▶ _ASSIGNED TASK_: Lines from the line with "- When editing" to the line with "- Never leave TODOs" in the entries below, and only those, must be output exactly, with both ends included.

*** Block opens ***

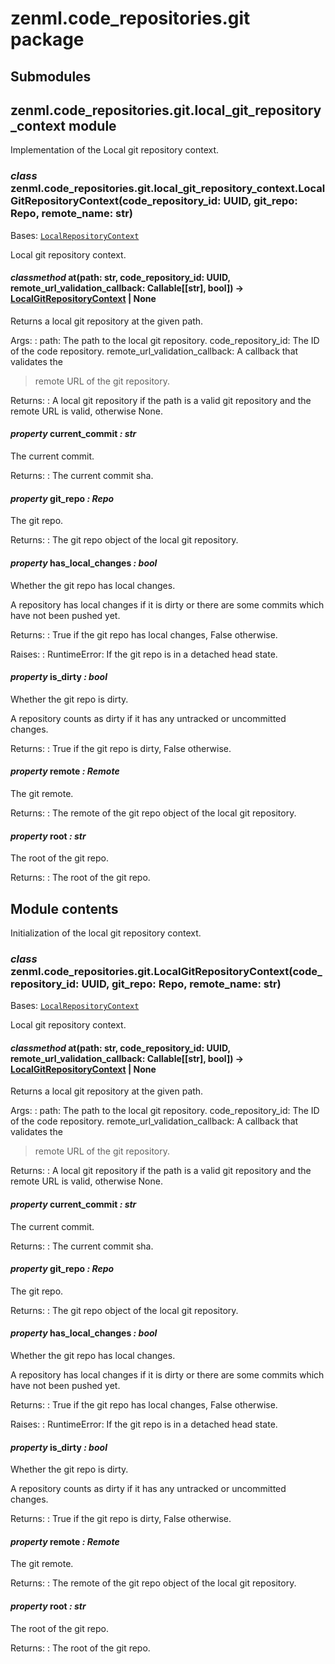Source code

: # zenml.code_repositories.git package

## Submodules

## zenml.code_repositories.git.local_git_repository_context module

Implementation of the Local git repository context.

### *class* zenml.code_repositories.git.local_git_repository_context.LocalGitRepositoryContext(code_repository_id: UUID, git_repo: Repo, remote_name: str)

Bases: [`LocalRepositoryContext`](zenml.code_repositories.md#zenml.code_repositories.local_repository_context.LocalRepositoryContext)

Local git repository context.

#### *classmethod* at(path: str, code_repository_id: UUID, remote_url_validation_callback: Callable[[str], bool]) → [LocalGitRepositoryContext](#zenml.code_repositories.git.local_git_repository_context.LocalGitRepositoryContext) | None

Returns a local git repository at the given path.

Args:
: path: The path to the local git repository.
  code_repository_id: The ID of the code repository.
  remote_url_validation_callback: A callback that validates the
  <br/>
  > remote URL of the git repository.

Returns:
: A local git repository if the path is a valid git repository
  and the remote URL is valid, otherwise None.

#### *property* current_commit *: str*

The current commit.

Returns:
: The current commit sha.

#### *property* git_repo *: Repo*

The git repo.

Returns:
: The git repo object of the local git repository.

#### *property* has_local_changes *: bool*

Whether the git repo has local changes.

A repository has local changes if it is dirty or there are some commits
which have not been pushed yet.

Returns:
: True if the git repo has local changes, False otherwise.

Raises:
: RuntimeError: If the git repo is in a detached head state.

#### *property* is_dirty *: bool*

Whether the git repo is dirty.

A repository counts as dirty if it has any untracked or uncommitted
changes.

Returns:
: True if the git repo is dirty, False otherwise.

#### *property* remote *: Remote*

The git remote.

Returns:
: The remote of the git repo object of the local git repository.

#### *property* root *: str*

The root of the git repo.

Returns:
: The root of the git repo.

## Module contents

Initialization of the local git repository context.

### *class* zenml.code_repositories.git.LocalGitRepositoryContext(code_repository_id: UUID, git_repo: Repo, remote_name: str)

Bases: [`LocalRepositoryContext`](zenml.code_repositories.md#zenml.code_repositories.local_repository_context.LocalRepositoryContext)

Local git repository context.

#### *classmethod* at(path: str, code_repository_id: UUID, remote_url_validation_callback: Callable[[str], bool]) → [LocalGitRepositoryContext](#zenml.code_repositories.git.local_git_repository_context.LocalGitRepositoryContext) | None

Returns a local git repository at the given path.

Args:
: path: The path to the local git repository.
  code_repository_id: The ID of the code repository.
  remote_url_validation_callback: A callback that validates the
  <br/>
  > remote URL of the git repository.

Returns:
: A local git repository if the path is a valid git repository
  and the remote URL is valid, otherwise None.

#### *property* current_commit *: str*

The current commit.

Returns:
: The current commit sha.

#### *property* git_repo *: Repo*

The git repo.

Returns:
: The git repo object of the local git repository.

#### *property* has_local_changes *: bool*

Whether the git repo has local changes.

A repository has local changes if it is dirty or there are some commits
which have not been pushed yet.

Returns:
: True if the git repo has local changes, False otherwise.

Raises:
: RuntimeError: If the git repo is in a detached head state.

#### *property* is_dirty *: bool*

Whether the git repo is dirty.

A repository counts as dirty if it has any untracked or uncommitted
changes.

Returns:
: True if the git repo is dirty, False otherwise.

#### *property* remote *: Remote*

The git remote.

Returns:
: The remote of the git repo object of the local git repository.

#### *property* root *: str*

The root of the git repo.

Returns:
: The root of the git repo.
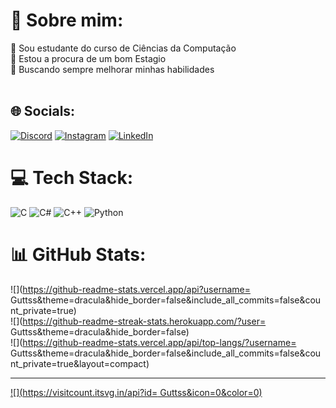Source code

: # 💫 Sobre mim:
🔭 Sou estudante do curso de Ciências da Computação<br>👯 Estou a procura de um bom Estagio <br>🤝 Buscando sempre melhorar minhas habilidades<br><br>


## 🌐 Socials:
[![Discord](https://img.shields.io/badge/Discord-%237289DA.svg?logo=discord&logoColor=white)](https://discord.gg/ghF_) [![Instagram](https://img.shields.io/badge/Instagram-%23E4405F.svg?logo=Instagram&logoColor=white)](https://instagram.com/@gutssz_) [![LinkedIn](https://img.shields.io/badge/LinkedIn-%230077B5.svg?logo=linkedin&logoColor=white)](https://linkedin.com/in/https://www.linkedin.com/in/gustavo-santos-17464021b/) 

# 💻 Tech Stack:
![C](https://img.shields.io/badge/c-%2300599C.svg?style=for-the-badge&logo=c&logoColor=white) ![C#](https://img.shields.io/badge/c%23-%23239120.svg?style=for-the-badge&logo=c-sharp&logoColor=white) ![C++](https://img.shields.io/badge/c++-%2300599C.svg?style=for-the-badge&logo=c%2B%2B&logoColor=white) ![Python](https://img.shields.io/badge/python-3670A0?style=for-the-badge&logo=python&logoColor=ffdd54)
# 📊 GitHub Stats:
![](https://github-readme-stats.vercel.app/api?username= Guttss&theme=dracula&hide_border=false&include_all_commits=false&count_private=true)<br/>
![](https://github-readme-streak-stats.herokuapp.com/?user= Guttss&theme=dracula&hide_border=false)<br/>
![](https://github-readme-stats.vercel.app/api/top-langs/?username= Guttss&theme=dracula&hide_border=false&include_all_commits=false&count_private=true&layout=compact)

---
[![](https://visitcount.itsvg.in/api?id= Guttss&icon=0&color=0)](https://visitcount.itsvg.in)

<!-- Proudly created with GPRM ( https://gprm.itsvg.in ) -->
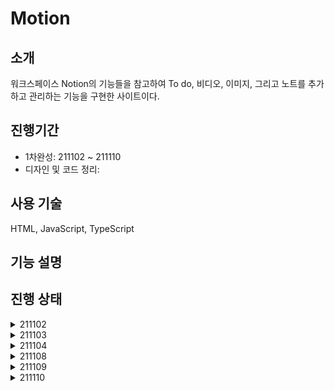 # Motion

## 소개
워크스페이스 Notion의 기능들을 참고하여 To do, 비디오, 이미지, 그리고 노트를 추가하고 관리하는 기능을 구현한 사이트이다.

## 진행기간
* 1차완성: 211102 ~ 211110
* 디자인 및 코드 정리:

## 사용 기술
HTML, JavaScript, TypeScript

## 기능 설명

## 진행 상태
<details>
<summary>211102</summary>
  
* 프로젝트 시작 및 초기 세팅 완료
* 핵심 페이지 구현 및 디자인
* 페이지 컴포넌트 및 이미지 컴포넌트 구현
</details>

<details>
<summary>211103</summary>
  
* Base Component 구현
* Base Component를 활용하여 페이지 및 이미지 컴포넌트 리팩토링
* To do, 노트, 비디오 컴포넌트 구현
</details>

<details>
<summary>211104</summary>
  
* 기능 컴포넌트들을 감싸는 page item component 구현
* interface를 활용하여 페이지에 추가하고 제거하는 기능 구현
* app.ts 리팩토링
</details>

<details>
<summary>211108</summary>
  
* 각 요소를 추가하는 버튼을 누르면 등장하는 dialog 구현
* app.ts 리팩토링
* dialog에 연결이 되지 않는 버그 해결 중

</details>

<details>
<summary>211109</summary>
  
* 요소들을 드래그를 통해 순서를 변경하는 기능 구현
* page item component, base component 리팩토링
* 각 요소를 추가하는 버튼의 내용 및 dialog 리팩토링
* dialog에 연결이 되지 않는 버그 해결 완료
* 드래그 순서 변경 시 윗 방향으로는 가능하지만 아래 방향으로는 붋가능한 버그 해결 중

</details>

<details>
<summary>211110</summary>
  
* 드래그 순서 변경 시 윗 방향으로는 가능하지만 아래 방향으로는 불가능했던 버그 해결 완료

</details>
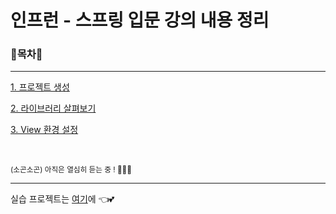 # 인프런 - 스프링 입문 강의 내용 정리

### 🌳목차🚗

<hr>

[1. 프로젝트 생성](1.CreateProject.md)

[2. 라이브러리 살펴보기](2.CheckLibraries.md)

[3. View 환경 설정](3.ViewSettings.md)



<br/>

<small>(소곤소곤) 아직은 열심히 듣는 중 ! 🏃‍🏃‍🏃‍</small>

<hr>

실습 프로젝트는 [여기](https://github.com/o3o-ovo3/hello-spring)에 👈💕
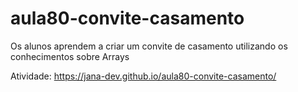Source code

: # aula80-convite-casamento
Os alunos aprendem a criar um convite de casamento utilizando os conhecimentos sobre Arrays

Atividade: https://jana-dev.github.io/aula80-convite-casamento/

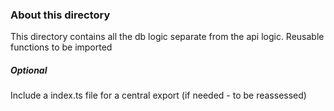 ### About this directory

This directory contains all the db logic separate from the api logic.
Reusable functions to be imported

##### Optional

Include a index.ts file for a central export (if needed - to be reassessed)
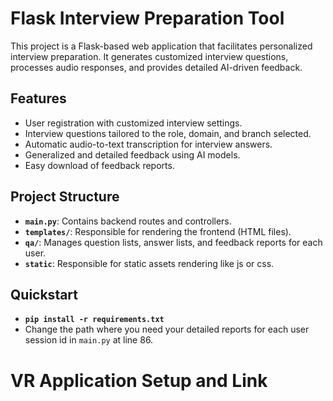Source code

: # Flask Interview Preparation Tool

This project is a Flask-based web application that facilitates personalized interview preparation. It generates customized interview questions, processes audio responses, and provides detailed AI-driven feedback.

## Features
- User registration with customized interview settings.
- Interview questions tailored to the role, domain, and branch selected.
- Automatic audio-to-text transcription for interview answers.
- Generalized and detailed feedback using AI models.
- Easy download of feedback reports.

## Project Structure

- **`main.py`**: Contains backend routes and controllers.
- **`templates/`**: Responsible for rendering the frontend (HTML files).
- **`qa/`**: Manages question lists, answer lists, and feedback reports for each user.
- **`static`**: Responsible for static assets rendering like js or css.


## Quickstart

- **`pip install -r requirements.txt`**
- Change the path where you need your detailed reports for each user session id in `main.py` at line 86. 


# VR Application Setup and Link
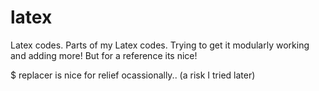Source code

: # latex
Latex codes. Parts of my Latex codes. Trying to get it modularly working and adding more! But for a reference its nice!

$ replacer is nice for relief ocassionally.. (a risk I tried later)
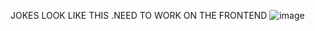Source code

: JOKES LOOK LIKE THIS .NEED TO WORK ON THE FRONTEND
![image](https://github.com/user-attachments/assets/e53bbde9-7a51-4215-b39e-ab6e99558b78)
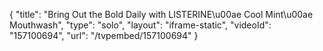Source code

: {
    "title": "Bring Out the Bold Daily with LISTERINE\u00ae Cool Mint\u00ae Mouthwash",
    "type": "solo",
    "layout": "iframe-static",
    "videoId": "157100694",
    "url": "\/tvpembed\/157100694"
}
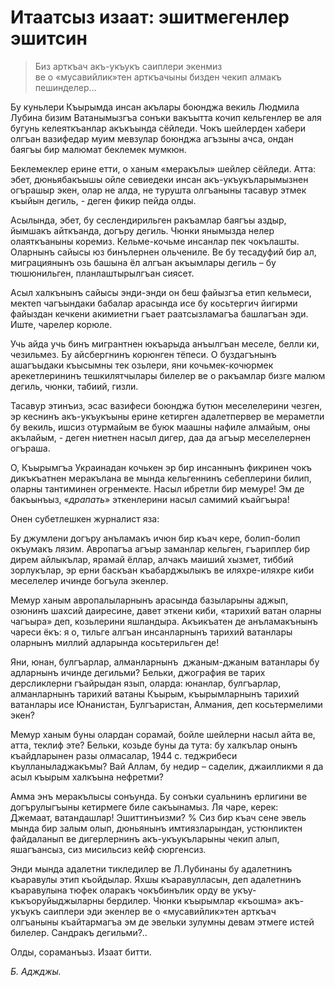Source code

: # Итаатсыз изаат: эшитмегенлер эшитсин

> Биз арткъач акъ-укъукъ саиплери экенмиз  
> ве о «мусавийлик»тен арткъачыны бизден чекип алмакъ пешинделер… 

Бу куньлери Къырымда инсан акълары боюнджа векиль Людмила Лубина бизим Ватанымызгъа сонъки вакъытта кочип кельгенлер ве аля бугунь келеяткъанлар акъкъында сёйледи.
Чокъ шейлерден хабери олгъан вазифедар муим мевзулар боюнджа агъзыны ачса, ондан баягъы бир малюмат беклемек мумкюн.

Беклемеклер ерине етти, о ханым «меракълы» шейлер сёйледи.
Атта: эбет, дюньябакъышы ойле севиедеки инсан акъ-укъукъларымызнен огърашыр экен, олар не алда, не турушта олгъаныны тасавур этмек къыйын дегиль, - деген фикир пейда олды.

Асылында, эбет, бу сеслендирильген ракъамлар баягъы аздыр, йымшакъ айткъанда, догъру дегиль.
Чюнки янымызда нелер олаяткъаныны коремиз.
Кельме-кочьме инсанлар пек чокълашты.
Оларнынъ сайысы юз бинълернен ольчениле.
Ве бу тесадуфий бир ал, миграциянынъ озь башына ёл алгъан акъымлары дегиль – бу тюшюнильген, планлаштырылгъан сиясет. 

Асыл халкънынъ сайысы энди-энди он беш файызгъа етип кельмеси, мектеп чагъындаки бабалар арасында исе бу косьтергич йигирми файыздан кечкени акимиетни гъает раатсызламагъа башлагъан эди.
Иште, чарелер корюле. 

Учь айда учь бинъ мигрантнен юкъарыда анъылгъан меселе, белли ки, чезильмез.
Бу айсбергнинъ корюнген тёпеси.
О буздагънынъ ашагъыдаки къысымны тек озьлери, яни кочьмек-кочюрмек арекетлерининъ тешкилятчылары билелер ве о ракъамлар бизге малюм дегиль, чюнки, табиий, гизли.

Тасавур этинъиз, эсас вазифеси боюнджа бутюн меселелерини чезген, эр кеснинъ акъ-укъукъыны ерине кетирген адалетпервер ве мераметли бу векиль, ишсиз отурмайым ве буюк маашны нафиле алмайым, оны акълайым, - деген ниетнен насыл дигер, даа да агъыр меселелернен огъраша. 

О, Къырымгъа Украинадан кочькен эр бир инсаннынъ фикринен чокъ дикъкъатнен меракълана ве мында кельгеннинъ себеплерини билип, оларны тантиминен огренмекте.
Насыл ибретли бир мемуре!
Эм де бакъынъыз, «<var>драпать</var>» эткенлерини насыл самимий къайгъыра!

Онен субетлешкен журналист яза: 

Бу джумлени догъру анъламакъ ичюн бир къач кере, болип-болип окъумакъ лязим.
Авропагъа агъыр заманлар кельген, гъариплер бир дирем айлыкълар, ярамай ёллар, алчакъ маиший хызмет, тиббий зорлукълар, эр ерни баскъан къабарджылыкъ ве иляхре-иляхре киби меселелер ичинде богъула экенлер. 

Мемур ханым авропалыларнынъ арасында базыларыны аджып, озюнинъ шахсий даиресине, давет эткени киби, «тарихий ватан оларны чагъыра» деп, козьлерини яшландыра.
Акъикъатен де анъламакънынъ чареси ёкъ: я о, тильге алгъан инсанларнынъ тарихий ватанлары оларнынъ миллий адларында косьтерильген де!

Яни, юнан, булгъарлар, алманларнынъ  джаным-джаным ватанлары бу адларнынъ ичинде дегильми?
Бельки, джография ве тарих дерсликлерни гъайрыдан язып, оларда: юнанлар, булгъарлар, алманларнынъ тарихий ватаны Къырым, къырымларнынъ тарихий ватанлары исе Юнанистан, Булгъаристан, Алмания, деп косьтермелими экен? 

Мемур ханым буны олардан сорамай, бойле шейлерни насыл айта ве, атта, теклиф эте?
Бельки, козьде буны да тута: бу халкълар онынъ къайдларынен разы олмасалар, 1944 с. теджрибеси къулланыладжакъмы?
Вай Аллам, бу недир – саделик, джаилликми я да асыл къырым халкъына нефретми?

Амма энъ меракълысы сонъунда.
Бу сонъки суальнинъ ерлигини ве догърулыгъыны кетирмеге биле сакъынамыз.
Ля чаре, керек:  
Джемаат, ватандашлар!
Эшиттинъизми?
% Сиз бир къач сене эвель мында бир залым олып, дюньянынъ имтиязларындан, устюнликтен файдаланып ве дигерлернинъ акъ-укъукъларыны чекип алып, яшагъансыз, сиз мисильсиз кейф сюргенсиз.

Энди мында адалетни тикледилер ве Л.Лубинаны бу адалетнинъ къаравулы этип къойдылар.
Яхшы къаравулласын, деп адалетнинъ къаравулына тюфек оларакъ чокъбинълик орду ве укъу-къкъоруйыджыларны бердилер.
Чюнки къырымлар «къошма» акъ-укъукъ саиплери эди экенлер ве о «мусавийлик»тен арткъач олгъаныны къайтармагъа эм де эвельки зулумны девам этмеге истей билелер.
Сандракъ дегильми?..

Олды, сораманъыз.
Изаат битти. 

_Б. Аджджы._
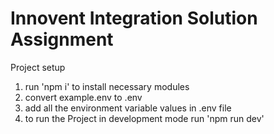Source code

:
# Innovent Integration Solution Assignment

Project setup

1) run 'npm i' to install necessary modules
2) convert example.env to .env
3) add all the environment variable values in .env file
4) to run the Project in development mode run 'npm run dev'




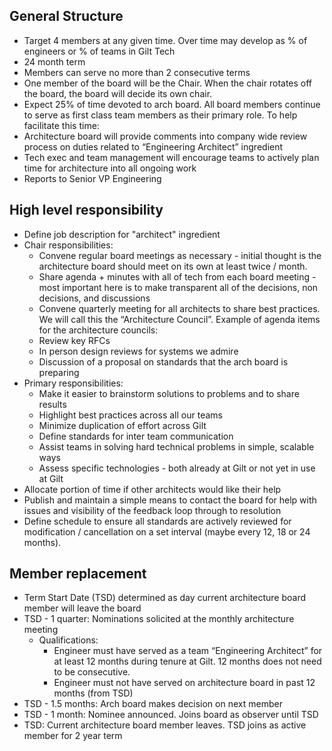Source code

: General Structure
-----------------

  - Target 4 members at any given time. Over time may develop as % of engineers or % of teams in Gilt Tech
  - 24 month term
  - Members can serve no more than 2 consecutive terms
  - One member of the board will be the Chair. When the chair rotates off the board, the board will decide its own chair.
  - Expect 25% of time devoted to arch board. All board members continue to serve as first class team members as their primary role. To help facilitate this time:
  - Architecture board will provide comments into company wide review process on duties related to “Engineering Architect” ingredient
  - Tech exec and team management will encourage teams to actively plan time for architecture into all ongoing work
  - Reports to Senior VP Engineering

High level responsibility
-------------------------

  - Define job description for "architect" ingredient
  - Chair responsibilities:
    - Convene regular board meetings as necessary - initial thought is the architecture board should meet on its own at least twice / month. 
    - Share agenda + minutes with all of tech from each board meeting - most important here is to make transparent all of the decisions, non decisions, and discussions
    - Convene quarterly meeting for all architects to share best practices. We will call this the “Architecture Council”. Example of agenda items for the architecture councils:
    - Review key RFCs
    - In person design reviews for systems we admire
    - Discussion of a proposal on standards that the arch board is preparing
  - Primary responsibilities:
    - Make it easier to brainstorm solutions to problems and to share results
    - Highlight best practices across all our teams 
    - Minimize duplication of effort across Gilt
    - Define standards for inter team communication
    - Assist teams in solving hard technical problems in simple, scalable ways
    - Assess specific technologies - both already at Gilt or not yet in use at Gilt
  - Allocate portion of time if other architects would like their help
  - Publish and maintain a simple means to contact the board for help with issues and visibility of the feedback loop through to resolution
  - Define schedule to ensure all standards are actively reviewed for modification / cancellation on a set interval (maybe every 12, 18 or 24 months).

Member replacement
------------------

  - Term Start Date (TSD) determined as day current architecture board member will leave the board
  - TSD - 1 quarter: Nominations solicited at the monthly architecture meeting
    - Qualifications:
      - Engineer must have served as a team “Engineering Architect” for at least 12 months during tenure at Gilt. 12 months does not need to be consecutive.
      - Engineer must not have served on architecture board in past 12 months (from TSD)
  - TSD - 1.5 months: Arch board makes decision on next member
  - TSD - 1 month: Nominee announced. Joins board as observer until TSD
  - TSD: Current architecture board member leaves. TSD joins as active member for 2 year term
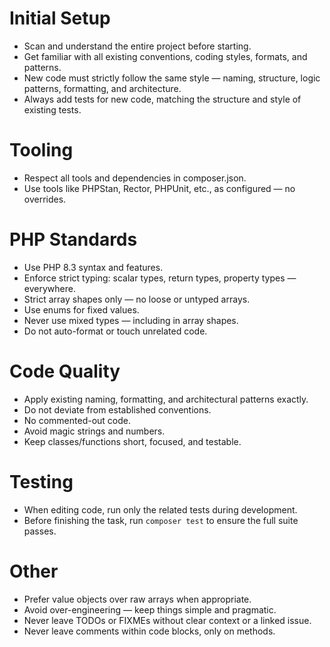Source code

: # Initial Setup
- Scan and understand the entire project before starting.
- Get familiar with all existing conventions, coding styles, formats, and patterns.
- New code must strictly follow the same style — naming, structure, logic patterns, formatting, and architecture.
- Always add tests for new code, matching the structure and style of existing tests.

# Tooling
- Respect all tools and dependencies in composer.json.
- Use tools like PHPStan, Rector, PHPUnit, etc., as configured — no overrides.

# PHP Standards
- Use PHP 8.3 syntax and features.
- Enforce strict typing: scalar types, return types, property types — everywhere.
- Strict array shapes only — no loose or untyped arrays.
- Use enums for fixed values.
- Never use mixed types — including in array shapes.
- Do not auto-format or touch unrelated code.

# Code Quality
- Apply existing naming, formatting, and architectural patterns exactly.
- Do not deviate from established conventions.
- No commented-out code.
- Avoid magic strings and numbers.
- Keep classes/functions short, focused, and testable.

# Testing
- When editing code, run only the related tests during development.
- Before finishing the task, run `composer test` to ensure the full suite passes.

# Other
- Prefer value objects over raw arrays when appropriate.
- Avoid over-engineering — keep things simple and pragmatic.
- Never leave TODOs or FIXMEs without clear context or a linked issue.
- Never leave comments within code blocks, only on methods.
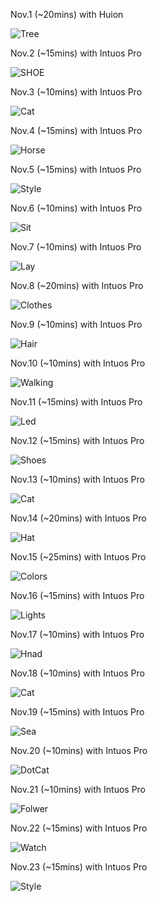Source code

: Nov.1 (~20mins) with Huion

![Tree](1.jpg)

Nov.2 (~15mins) with Intuos Pro

![SHOE](2.jpg)

Nov.3 (~10mins) with Intuos Pro

![Cat](3.jpg)

Nov.4 (~15mins) with Intuos Pro

![Horse](4.jpg)

Nov.5 (~15mins) with Intuos Pro

![Style](5.jpg)

Nov.6 (~10mins) with Intuos Pro

![Sit](6.jpg)

Nov.7 (~10mins) with Intuos Pro

![Lay](7.jpg)

Nov.8 (~20mins) with Intuos Pro

![Clothes](8.jpg)

Nov.9 (~10mins) with Intuos Pro

![Hair](9.jpg)

Nov.10 (~10mins) with Intuos Pro

![Walking](10.jpg)

Nov.11 (~15mins) with Intuos Pro

![Led](11.jpg)

Nov.12 (~15mins) with Intuos Pro

![Shoes](12.jpg)

Nov.13 (~10mins) with Intuos Pro

![Cat](13.jpg)

Nov.14 (~20mins) with Intuos Pro

![Hat](14.jpg)

Nov.15 (~25mins) with Intuos Pro

![Colors](15.jpg)

Nov.16 (~15mins) with Intuos Pro

![Lights](16.jpg)

Nov.17 (~10mins) with Intuos Pro

![Hnad](17.jpg)

Nov.18 (~10mins) with Intuos Pro

![Cat](18.jpg)

Nov.19 (~15mins) with Intuos Pro

![Sea](19.jpg)

Nov.20 (~10mins) with Intuos Pro

![DotCat](20.jpg)

Nov.21 (~10mins) with Intuos Pro

![Folwer](21.jpg)

Nov.22 (~15mins) with Intuos Pro

![Watch](22.jpg)

Nov.23 (~15mins) with Intuos Pro

![Style](23.jpg)

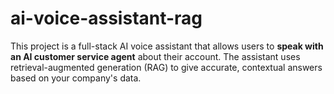 # ai-voice-assistant-rag
This project is a full-stack AI voice assistant that allows users to **speak with an AI customer service agent** about their account. The assistant uses retrieval-augmented generation (RAG) to give accurate, contextual answers based on your company's data.
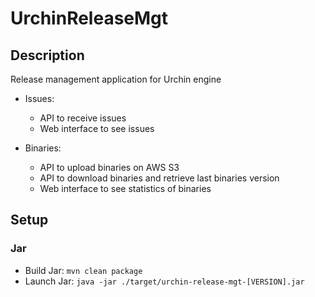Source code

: # UrchinReleaseMgt
## Description
Release management application for Urchin engine

- Issues:
  - API to receive issues
  - Web interface to see issues
  
- Binaries:
  - API to upload binaries on AWS S3
  - API to download binaries and retrieve last binaries version
  - Web interface to see statistics of binaries

## Setup
### Jar
- Build Jar: `mvn clean package`
- Launch Jar: `java -jar ./target/urchin-release-mgt-[VERSION].jar`
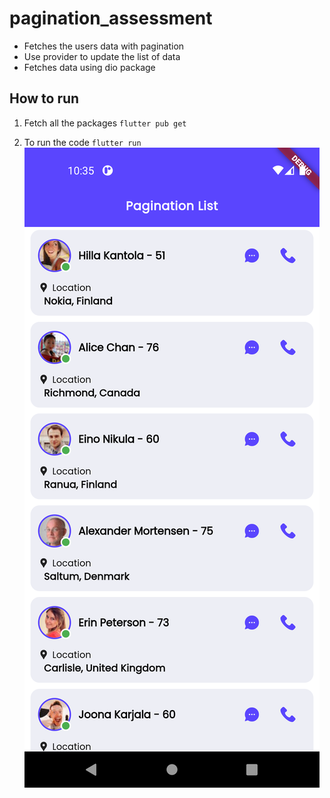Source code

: # pagination_assessment

- Fetches the users data with pagination
- Use provider to update the list of data
- Fetches data using dio package

## How to run

1. Fetch all the packages
   `flutter pub get`

2. To run the code
   `flutter run`
![image alt](https://github.com/sarahpng/Pagination-Assessment/blob/9faa3af4d03d93584e64a2a83fa48fe564026f7d/pagination_screenshot.png)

*** Block closes ***

▶ _RESULT FOR THIS EXERCISE_:
- When editing code, run only the related tests during development.
- Before finishing the task, run `composer test` to ensure the full suite passes.

# Other
- Prefer value objects over raw arrays when appropriate.
- Avoid over-engineering — keep things simple and pragmatic.
- Never leave TODOs or FIXMEs without clear context or a linked issue.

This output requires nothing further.